Not included in the new combination is Chevron's Oronite additives business, which holds a global leadership position in development, manufacture and marketing of fuel and lubricant additives. Oronite, which will remain an important part of Chevron's chemical portfolio, did not provide strong synergies with Phillips' operations.

Chevron Corp., headquartered in San Francisco, is a leading energy and chemical company, operating in about 90 countries through 500 subsidiaries, partnerships, affiliates, and other entities. Chevron, which employs 31,000 people worldwide, has about $40 billion in assets. Total revenue in 1999 was $36.6 billion.

Chevron Chemical Co. produces commodity petrochemicals, plastics and additives in plants in nine U.S. states and in Brazil, France, Japan, Mexico, Saudi Arabia and Singapore.

Phillips Petroleum is an integrated petroleum company engaged in oil and gas exploration and production worldwide; gas gathering, processing and marketing in the United States; refining, marketing and transportation operations primarily in the United States; chemicals and plastics manufacturing and sales around the globe; and technology development.

Founded in Bartlesville, Okla., in 1917, the company had 15,900 employees and $15 billion of assets at the end of 1999, and $14 billion of revenues for the year.

Lehman Brothers Inc. is acting as financial advisor to Chevron in this transaction, while Goldman Sachs & Co. is acting as financial advisor to Phillips.

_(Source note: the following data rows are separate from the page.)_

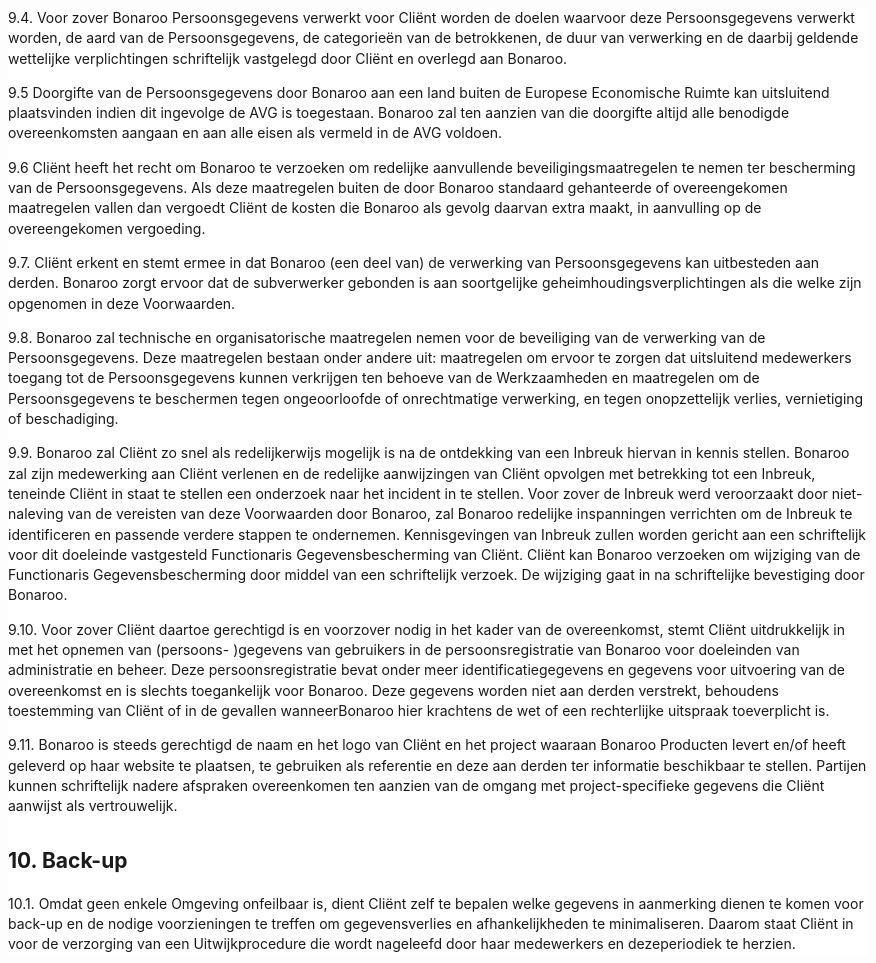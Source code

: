 9.4. Voor zover Bonaroo Persoonsgegevens verwerkt voor Cliënt worden de doelen waarvoor deze Persoonsgegevens verwerkt worden, de aard van de Persoonsgegevens, de categorieën van de betrokkenen, de duur van verwerking en de daarbij geldende wettelijke verplichtingen schriftelijk vastgelegd door Cliënt en overlegd aan Bonaroo.

9.5 Doorgifte van de Persoonsgegevens door Bonaroo aan een land buiten de Europese Economische Ruimte kan uitsluitend plaatsvinden indien dit ingevolge de AVG is toegestaan. Bonaroo zal ten aanzien van die doorgifte altijd alle benodigde overeenkomsten aangaan en aan alle eisen als vermeld in de AVG voldoen.

9.6 Cliënt heeft het recht om Bonaroo te verzoeken om redelijke aanvullende
beveiligingsmaatregelen te nemen ter bescherming van de Persoonsgegevens. Als deze maatregelen buiten de door Bonaroo standaard gehanteerde of overeengekomen maatregelen vallen dan vergoedt Cliënt de kosten die Bonaroo als gevolg
daarvan extra maakt, in aanvulling op de overeengekomen vergoeding.

9.7. Cliënt erkent en stemt ermee in dat Bonaroo (een deel van) de verwerking van Persoonsgegevens kan uitbesteden aan derden. Bonaroo zorgt ervoor dat de subverwerker gebonden is aan soortgelijke geheimhoudingsverplichtingen als die welke zijn opgenomen in deze Voorwaarden.

9.8. Bonaroo zal technische en organisatorische maatregelen nemen voor de beveiliging van de verwerking van de Persoonsgegevens. Deze maatregelen bestaan onder andere uit: maatregelen om ervoor te zorgen dat uitsluitend medewerkers toegang tot de Persoonsgegevens kunnen verkrijgen ten behoeve van de Werkzaamheden en  maatregelen om de Persoonsgegevens te beschermen tegen ongeoorloofde of  onrechtmatige verwerking, en tegen onopzettelijk verlies, vernietiging of beschadiging.

9.9. Bonaroo zal Cliënt zo snel als redelijkerwijs mogelijk is na de ontdekking van een Inbreuk hiervan in kennis stellen. Bonaroo zal zijn medewerking aan Cliënt verlenen en de redelijke aanwijzingen van Cliënt opvolgen met betrekking tot een Inbreuk, teneinde Cliënt in staat te stellen een onderzoek naar het incident in te stellen. Voor zover de Inbreuk werd veroorzaakt door niet-naleving van de vereisten van deze Voorwaarden door Bonaroo, zal Bonaroo redelijke inspanningen verrichten om de Inbreuk te identificeren en passende verdere stappen te ondernemen. Kennisgevingen van Inbreuk zullen worden gericht aan een schriftelijk voor dit doeleinde vastgesteld Functionaris Gegevensbescherming van Cliënt. Cliënt kan Bonaroo verzoeken om wijziging van de Functionaris Gegevensbescherming door middel van een schriftelijk verzoek. De wijziging gaat in na schriftelijke bevestiging door Bonaroo.

9.10. Voor zover Cliënt daartoe gerechtigd is en voorzover nodig in het kader van de overeenkomst, stemt Cliënt uitdrukkelijk in met het opnemen van (persoons- )gegevens van gebruikers in de persoonsregistratie van Bonaroo voor doeleinden van administratie en beheer. Deze persoonsregistratie bevat onder meer identificatiegegevens en gegevens voor uitvoering van de overeenkomst en is slechts toegankelijk voor Bonaroo. Deze gegevens worden niet aan derden verstrekt, behoudens toestemming van Cliënt of in de gevallen wanneer​ ​Bonaroo​ ​hier​ ​krachtens​ ​de​ ​wet​ ​of​ ​een​ ​rechterlijke​ ​uitspraak​ ​toe​ ​verplicht​ ​is.

9.11. Bonaroo is steeds gerechtigd de naam en het logo van Cliënt en het project waaraan Bonaroo Producten levert en/of heeft geleverd op haar website te plaatsen, te gebruiken als referentie en deze aan derden ter informatie beschikbaar te stellen. Partijen kunnen schriftelijk nadere afspraken overeenkomen ten aanzien van de omgang met project-specifieke gegevens die Cliënt aanwijst als vertrouwelijk.

## 10.​ ​Back-up

10.1. Omdat geen enkele Omgeving onfeilbaar is, dient Cliënt zelf te bepalen welke gegevens in aanmerking dienen te komen voor back-up en de nodige voorzieningen te treffen om gegevensverlies en afhankelijkheden te minimaliseren. Daarom staat Cliënt in voor de verzorging van een Uitwijkprocedure die wordt nageleefd door haar medewerkers en
deze​ ​periodiek​ ​te​ ​herzien.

Cautionary Statement Relevant to Forward-Looking Information for the Purpose of "Safe Harbor" Provisions of the Private Securities Litigation Reform Act of 1995.

Some of the items discussed in this press release are forward-looking statements relating to Chevron's operations that are based on management's current expectations, estimates and projections about the petroleum, chemical and other industries in which the company operates. The statements included in this release are not guarantees of future performance and involve certain risks, uncertainties and assumptions that are difficult to predict. These include potential changes in crude oil, natural gas and other commodity prices and potential delays or other changes in work and repairs schedules. Actual results could differ materially from management's estimates.